## WORK INSTRUCTIONS
Everything in the entries except the pictures must be repeated exactly.

● ● ● ●

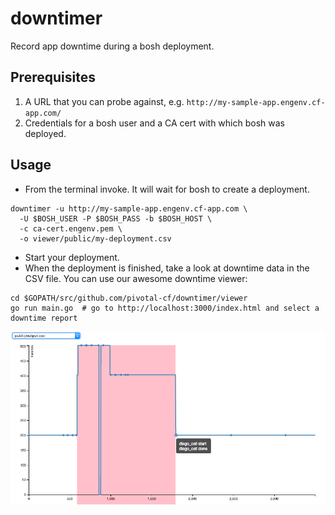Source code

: # downtimer

Record app downtime during a bosh deployment.

## Prerequisites

1. A URL that you can probe against, e.g. `http://my-sample-app.engenv.cf-app.com/`
2. Credentials for a bosh user and a CA cert with which bosh was deployed.

## Usage

* From the terminal invoke. It will wait for bosh to create a deployment.
```
downtimer -u http://my-sample-app.engenv.cf-app.com \
  -U $BOSH_USER -P $BOSH_PASS -b $BOSH_HOST \
  -c ca-cert.engenv.pem \
  -o viewer/public/my-deployment.csv
```
* Start your deployment.
* When the deployment is finished, take a look at downtime data in the CSV file. You can use our awesome downtime viewer:
```
cd $GOPATH/src/github.com/pivotal-cf/downtimer/viewer
go run main.go  # go to http://localhost:3000/index.html and select a downtime report
```
![Viewer](/viewer/viewer-screenshot.png?raw=true "Downtime Viewer")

● ● ● ●

## PROBLEM SOLUTION
Source code

: # downtimer

Record app downtime during a bosh deployment.

## Prerequisites

1. A URL that you can probe against, e.g. `http://my-sample-app.engenv.cf-app.com/`
2. Credentials for a bosh user and a CA cert with which bosh was deployed.

## Usage

* From the terminal invoke. It will wait for bosh to create a deployment.
```
downtimer -u http://my-sample-app.engenv.cf-app.com \
  -U $BOSH_USER -P $BOSH_PASS -b $BOSH_HOST \
  -c ca-cert.engenv.pem \
  -o viewer/public/my-deployment.csv
```
* Start your deployment.
* When the deployment is finished, take a look at downtime data in the CSV file. You can use our awesome downtime viewer:
```
cd $GOPATH/src/github.com/pivotal-cf/downtimer/viewer
go run main.go  # go to http://localhost:3000/index.html and select a downtime report
```
![Viewer](/viewer/viewer-screenshot.png?raw=true "Downtime Viewer")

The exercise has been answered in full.